Each line of the data that mentions the string "privileged" needs to be identified and copied.

Saved entries
____

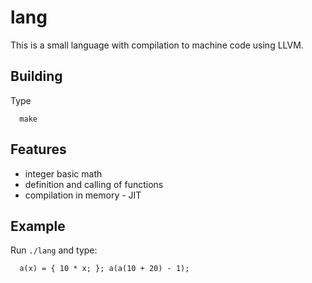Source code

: # lang

This is a small language with compilation to machine code using LLVM.

## Building

Type
```
  make
```

## Features
  * integer basic math
  * definition and calling of functions
  * compilation in memory - JIT

## Example
Run `./lang` and type:
```
  a(x) = { 10 * x; }; a(a(10 + 20) - 1);
```
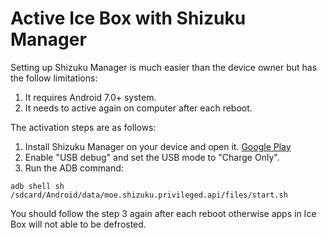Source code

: # Active Ice Box with Shizuku Manager

Setting up Shizuku Manager is much easier than the device owner but has the follow limitations:

1. It requires Android 7.0+ system.
2. It needs to active again on computer after each reboot.

The activation steps are as follows:

1. Install Shizuku Manager on your device and open it. [Google Play](https://play.google.com/store/apps/details?id=moe.shizuku.privileged.api)
2. Enable "USB debug" and set the USB mode to "Charge Only".
3. Run the ADB command:

```
adb shell sh /sdcard/Android/data/moe.shizuku.privileged.api/files/start.sh
```

You should follow the step 3 again after each reboot otherwise apps in Ice Box will not able to be defrosted.
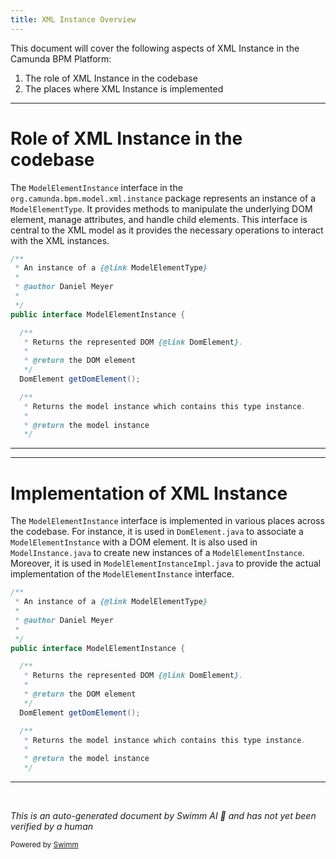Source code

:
 ```yaml
---
title: XML Instance Overview
---
```

This document will cover the following aspects of XML Instance in the Camunda BPM Platform:

1. The role of XML Instance in the codebase
2. The places where XML Instance is implemented

<SwmSnippet path="/model-api/xml-model/src/main/java/org/camunda/bpm/model/xml/instance/ModelElementInstance.java" line="26">

---

# Role of XML Instance in the codebase

The `ModelElementInstance` interface in the `org.camunda.bpm.model.xml.instance` package represents an instance of a `ModelElementType`. It provides methods to manipulate the underlying DOM element, manage attributes, and handle child elements. This interface is central to the XML model as it provides the necessary operations to interact with the XML instances.

```java
/**
 * An instance of a {@link ModelElementType}
 *
 * @author Daniel Meyer
 *
 */
public interface ModelElementInstance {

  /**
   * Returns the represented DOM {@link DomElement}.
   *
   * @return the DOM element
   */
  DomElement getDomElement();

  /**
   * Returns the model instance which contains this type instance.
   *
   * @return the model instance
   */

```

---

</SwmSnippet>

<SwmSnippet path="/model-api/xml-model/src/main/java/org/camunda/bpm/model/xml/instance/ModelElementInstance.java" line="26">

---

# Implementation of XML Instance

The `ModelElementInstance` interface is implemented in various places across the codebase. For instance, it is used in `DomElement.java` to associate a `ModelElementInstance` with a DOM element. It is also used in `ModelInstance.java` to create new instances of a `ModelElementInstance`. Moreover, it is used in `ModelElementInstanceImpl.java` to provide the actual implementation of the `ModelElementInstance` interface.

```java
/**
 * An instance of a {@link ModelElementType}
 *
 * @author Daniel Meyer
 *
 */
public interface ModelElementInstance {

  /**
   * Returns the represented DOM {@link DomElement}.
   *
   * @return the DOM element
   */
  DomElement getDomElement();

  /**
   * Returns the model instance which contains this type instance.
   *
   * @return the model instance
   */

```

---

</SwmSnippet>

&nbsp;

*This is an auto-generated document by Swimm AI 🌊 and has not yet been verified by a human*

<SwmMeta version="3.0.0" repo-id="Z2l0aHViJTNBJTNBREVNTy1jYW11bmRhLWJwbS1wbGF0Zm9ybSUzQSUzQXN3aW1taW8=" repo-name="DEMO-camunda-bpm-platform"><sup>Powered by [Swimm](/)</sup></SwmMeta>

____

Answer to this problem:
1. Install Shizuku Manager on your device and open it. [Google Play](https://play.google.com/store/apps/details?id=moe.shizuku.privileged.api)
adb shell sh /sdcard/Android/data/moe.shizuku.privileged.api/files/start.sh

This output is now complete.